From the entries that follow, reproduce exactly and only the lines from the line with "DESCRIPTION" to the line with "PLACING SHIPS", endpoints included.

━━━━━━━━━━━━━━━━━━━━━━━━━━━━━━

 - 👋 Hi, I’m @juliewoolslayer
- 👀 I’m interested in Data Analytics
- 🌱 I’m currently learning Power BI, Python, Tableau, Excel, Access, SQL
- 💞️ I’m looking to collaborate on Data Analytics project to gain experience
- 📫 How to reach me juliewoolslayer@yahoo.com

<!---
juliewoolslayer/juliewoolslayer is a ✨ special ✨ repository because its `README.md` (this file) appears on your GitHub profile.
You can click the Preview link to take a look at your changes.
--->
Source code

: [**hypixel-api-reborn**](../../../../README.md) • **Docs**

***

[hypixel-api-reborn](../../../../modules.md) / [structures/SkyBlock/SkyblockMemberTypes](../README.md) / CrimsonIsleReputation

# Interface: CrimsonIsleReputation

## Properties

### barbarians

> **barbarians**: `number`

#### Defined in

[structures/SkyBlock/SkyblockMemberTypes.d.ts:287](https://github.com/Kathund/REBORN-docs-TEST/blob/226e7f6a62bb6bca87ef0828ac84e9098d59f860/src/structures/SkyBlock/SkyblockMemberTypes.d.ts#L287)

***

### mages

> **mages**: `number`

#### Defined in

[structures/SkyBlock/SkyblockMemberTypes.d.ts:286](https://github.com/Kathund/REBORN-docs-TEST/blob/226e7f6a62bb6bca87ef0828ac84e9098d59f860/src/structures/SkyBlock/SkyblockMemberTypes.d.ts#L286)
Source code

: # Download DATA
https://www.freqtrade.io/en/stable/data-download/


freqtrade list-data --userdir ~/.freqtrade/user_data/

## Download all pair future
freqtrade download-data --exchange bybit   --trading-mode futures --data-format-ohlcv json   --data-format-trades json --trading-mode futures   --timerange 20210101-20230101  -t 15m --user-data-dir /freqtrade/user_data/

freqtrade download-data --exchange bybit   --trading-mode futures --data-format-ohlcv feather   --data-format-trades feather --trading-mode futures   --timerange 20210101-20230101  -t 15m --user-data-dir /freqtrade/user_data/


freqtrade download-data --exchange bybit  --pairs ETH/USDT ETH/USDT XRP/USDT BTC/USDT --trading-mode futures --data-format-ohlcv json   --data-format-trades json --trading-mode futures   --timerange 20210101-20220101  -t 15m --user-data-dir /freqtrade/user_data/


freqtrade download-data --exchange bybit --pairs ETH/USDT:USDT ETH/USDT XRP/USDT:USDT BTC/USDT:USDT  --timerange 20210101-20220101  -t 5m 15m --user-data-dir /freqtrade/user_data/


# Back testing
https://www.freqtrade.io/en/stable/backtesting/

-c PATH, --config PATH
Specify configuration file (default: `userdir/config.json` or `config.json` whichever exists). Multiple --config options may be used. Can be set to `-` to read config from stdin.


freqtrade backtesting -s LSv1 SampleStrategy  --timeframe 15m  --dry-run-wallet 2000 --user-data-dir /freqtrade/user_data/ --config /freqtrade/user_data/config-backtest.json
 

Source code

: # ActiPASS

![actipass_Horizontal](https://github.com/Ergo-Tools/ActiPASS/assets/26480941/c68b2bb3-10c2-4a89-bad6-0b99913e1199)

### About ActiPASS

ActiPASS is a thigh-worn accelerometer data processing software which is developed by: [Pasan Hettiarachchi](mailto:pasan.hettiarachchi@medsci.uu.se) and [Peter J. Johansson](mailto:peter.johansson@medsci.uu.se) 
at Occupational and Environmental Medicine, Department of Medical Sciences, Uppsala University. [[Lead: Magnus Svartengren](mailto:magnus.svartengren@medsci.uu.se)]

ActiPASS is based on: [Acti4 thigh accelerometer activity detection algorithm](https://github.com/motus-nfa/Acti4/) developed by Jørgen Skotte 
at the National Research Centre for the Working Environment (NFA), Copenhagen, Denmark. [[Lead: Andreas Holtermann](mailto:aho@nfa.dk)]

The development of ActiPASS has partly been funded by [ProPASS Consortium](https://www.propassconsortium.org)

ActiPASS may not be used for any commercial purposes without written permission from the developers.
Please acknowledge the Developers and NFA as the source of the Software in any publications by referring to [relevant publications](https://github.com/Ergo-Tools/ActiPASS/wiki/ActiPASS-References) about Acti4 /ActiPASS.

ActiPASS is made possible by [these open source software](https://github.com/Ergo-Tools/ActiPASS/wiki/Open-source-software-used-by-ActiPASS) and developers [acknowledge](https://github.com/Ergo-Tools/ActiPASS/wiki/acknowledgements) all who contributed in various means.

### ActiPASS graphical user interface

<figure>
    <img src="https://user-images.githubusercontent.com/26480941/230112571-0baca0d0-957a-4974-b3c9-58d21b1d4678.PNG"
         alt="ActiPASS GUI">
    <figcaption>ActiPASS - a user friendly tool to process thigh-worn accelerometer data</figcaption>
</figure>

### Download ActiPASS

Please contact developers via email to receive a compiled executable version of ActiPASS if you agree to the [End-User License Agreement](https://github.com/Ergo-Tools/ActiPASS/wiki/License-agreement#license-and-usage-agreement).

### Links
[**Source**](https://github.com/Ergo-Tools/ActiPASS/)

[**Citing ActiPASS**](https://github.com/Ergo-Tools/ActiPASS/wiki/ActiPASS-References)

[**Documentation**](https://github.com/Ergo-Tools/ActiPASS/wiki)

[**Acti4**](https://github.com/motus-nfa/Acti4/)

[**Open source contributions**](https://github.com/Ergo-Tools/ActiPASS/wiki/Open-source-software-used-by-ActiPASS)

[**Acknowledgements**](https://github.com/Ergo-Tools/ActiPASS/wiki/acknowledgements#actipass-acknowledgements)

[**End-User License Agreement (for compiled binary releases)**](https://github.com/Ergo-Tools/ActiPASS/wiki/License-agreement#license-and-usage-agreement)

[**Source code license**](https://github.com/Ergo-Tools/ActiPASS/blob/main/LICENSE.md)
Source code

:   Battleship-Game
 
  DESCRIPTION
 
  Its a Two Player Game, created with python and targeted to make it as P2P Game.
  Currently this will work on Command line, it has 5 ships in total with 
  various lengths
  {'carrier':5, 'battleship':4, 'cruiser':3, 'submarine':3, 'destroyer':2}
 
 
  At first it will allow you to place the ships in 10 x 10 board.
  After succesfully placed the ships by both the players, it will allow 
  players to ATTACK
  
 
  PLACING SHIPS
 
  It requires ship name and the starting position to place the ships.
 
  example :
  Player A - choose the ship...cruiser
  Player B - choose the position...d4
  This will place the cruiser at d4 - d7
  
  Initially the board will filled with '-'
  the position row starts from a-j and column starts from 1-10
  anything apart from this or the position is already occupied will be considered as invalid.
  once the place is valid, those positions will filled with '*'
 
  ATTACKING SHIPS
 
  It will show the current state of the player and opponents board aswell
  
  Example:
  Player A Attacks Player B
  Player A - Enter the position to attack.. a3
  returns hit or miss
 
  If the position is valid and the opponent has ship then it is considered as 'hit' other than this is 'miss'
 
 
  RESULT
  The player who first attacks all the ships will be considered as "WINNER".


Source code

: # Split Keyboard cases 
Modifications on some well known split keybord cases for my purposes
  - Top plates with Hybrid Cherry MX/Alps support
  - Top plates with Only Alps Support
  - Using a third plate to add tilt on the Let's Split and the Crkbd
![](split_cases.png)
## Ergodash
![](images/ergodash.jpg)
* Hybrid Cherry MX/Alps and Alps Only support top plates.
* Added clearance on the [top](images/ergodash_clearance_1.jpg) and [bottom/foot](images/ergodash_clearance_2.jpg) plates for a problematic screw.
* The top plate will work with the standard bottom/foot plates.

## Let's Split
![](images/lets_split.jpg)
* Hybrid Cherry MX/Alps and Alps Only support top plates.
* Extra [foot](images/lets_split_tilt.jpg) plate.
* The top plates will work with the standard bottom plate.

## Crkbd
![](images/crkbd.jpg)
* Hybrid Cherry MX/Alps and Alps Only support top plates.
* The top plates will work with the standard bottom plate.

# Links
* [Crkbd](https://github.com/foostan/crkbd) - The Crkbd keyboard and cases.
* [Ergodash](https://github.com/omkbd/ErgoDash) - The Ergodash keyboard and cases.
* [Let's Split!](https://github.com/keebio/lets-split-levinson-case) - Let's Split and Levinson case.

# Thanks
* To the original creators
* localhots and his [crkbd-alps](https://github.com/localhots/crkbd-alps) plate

━━━━━━━━━━━━━━━━━━━━━━━━━━━━━━

• **Written answer**
  DESCRIPTION
 
  Its a Two Player Game, created with python and targeted to make it as P2P Game.
  Currently this will work on Command line, it has 5 ships in total with 
  various lengths
  {'carrier':5, 'battleship':4, 'cruiser':3, 'submarine':3, 'destroyer':2}
 
 
  At first it will allow you to place the ships in 10 x 10 board.
  After succesfully placed the ships by both the players, it will allow 
  players to ATTACK
  
 
  PLACING SHIPS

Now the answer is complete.